Stored data entries

☆ ☆ ☆

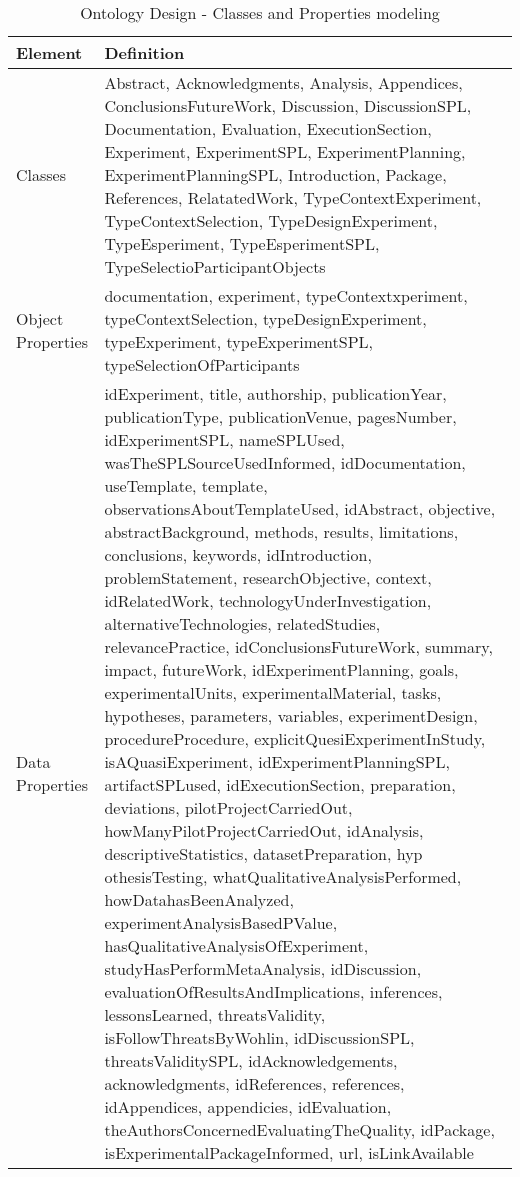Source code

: \begin{table}[htbp]
	\caption{Ontology Design - Classes and Properties modeling}
	\label{tab:ontology_design_classes_properties}
	\centering
	\begin{tabu} to 
		\hline
		\centering \textbf{Element} & \centering \textbf{Definition} \\ \hline
		
		Classes & Abstract, Acknowledgments, Analysis, Appendices, ConclusionsFutureWork, Discussion, DiscussionSPL, Documentation, Evaluation, ExecutionSection, Experiment, ExperimentSPL, ExperimentPlanning, ExperimentPlanningSPL, Introduction, Package, References, RelatatedWork, TypeContextExperiment, TypeContextSelection, TypeDesignExperiment, TypeEsperiment, TypeEsperimentSPL, TypeSelectioParticipantObjects \\ \hline
		
		Object Properties & documentation, experiment, typeContextxperiment, typeContextSelection, typeDesignExperiment, typeExperiment, typeExperimentSPL, typeSelectionOfParticipants \\ \hline
		
		Data \mbox{Properties} & idExperiment, title, authorship, publicationYear, publicationType, publicationVenue, pagesNumber, idExperimentSPL, nameSPLUsed, wasTheSPLSourceUsedInformed, idDocumentation, useTemplate, template, observationsAboutTemplateUsed, idAbstract, objective, abstractBackground, methods, results, limitations, conclusions, keywords, idIntroduction, problemStatement, researchObjective, context, idRelatedWork, technologyUnderInvestigation, alternativeTechnologies, relatedStudies, relevancePractice, idConclusionsFutureWork, summary, impact, futureWork, idExperimentPlanning, goals, experimentalUnits, experimentalMaterial, tasks, hypotheses, parameters, variables, experimentDesign, procedureProcedure, explicitQuesiExperimentInStudy, isAQuasiExperiment, idExperimentPlanningSPL, artifactSPLused, idExecutionSection, preparation, deviations, pilotProjectCarriedOut, howManyPilotProjectCarriedOut, idAnalysis, descriptiveStatistics, datasetPreparation, hyp othesisTesting, whatQualitativeAnalysisPerformed, howDatahasBeenAnalyzed, experimentAnalysisBasedPValue, hasQualitativeAnalysisOfExperiment, studyHasPerformMetaAnalysis, idDiscussion, evaluationOfResultsAndImplications, inferences, lessonsLearned, threatsValidity, isFollowThreatsByWohlin, idDiscussionSPL, threatsValiditySPL, idAcknowledgements, acknowledgments, idReferences, references, idAppendices, appendicies, idEvaluation, theAuthorsConcernedEvaluatingTheQuality, idPackage, isExperimentalPackageInformed, url, isLinkAvailable \\ \hline
	\end{tabu}
\end{table}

☆ ☆ ☆

From the records above, copy out the line with "TypeSelectioParticipantObjects \\ \hline", the line with "Object Properties &", and every line between them, word for word.

__Response below__
		Classes & Abstract, Acknowledgments, Analysis, Appendices, ConclusionsFutureWork, Discussion, DiscussionSPL, Documentation, Evaluation, ExecutionSection, Experiment, ExperimentSPL, ExperimentPlanning, ExperimentPlanningSPL, Introduction, Package, References, RelatatedWork, TypeContextExperiment, TypeContextSelection, TypeDesignExperiment, TypeEsperiment, TypeEsperimentSPL, TypeSelectioParticipantObjects \\ \hline
		
		Object Properties & documentation, experiment, typeContextxperiment, typeContextSelection, typeDesignExperiment, typeExperiment, typeExperimentSPL, typeSelectionOfParticipants \\ \hline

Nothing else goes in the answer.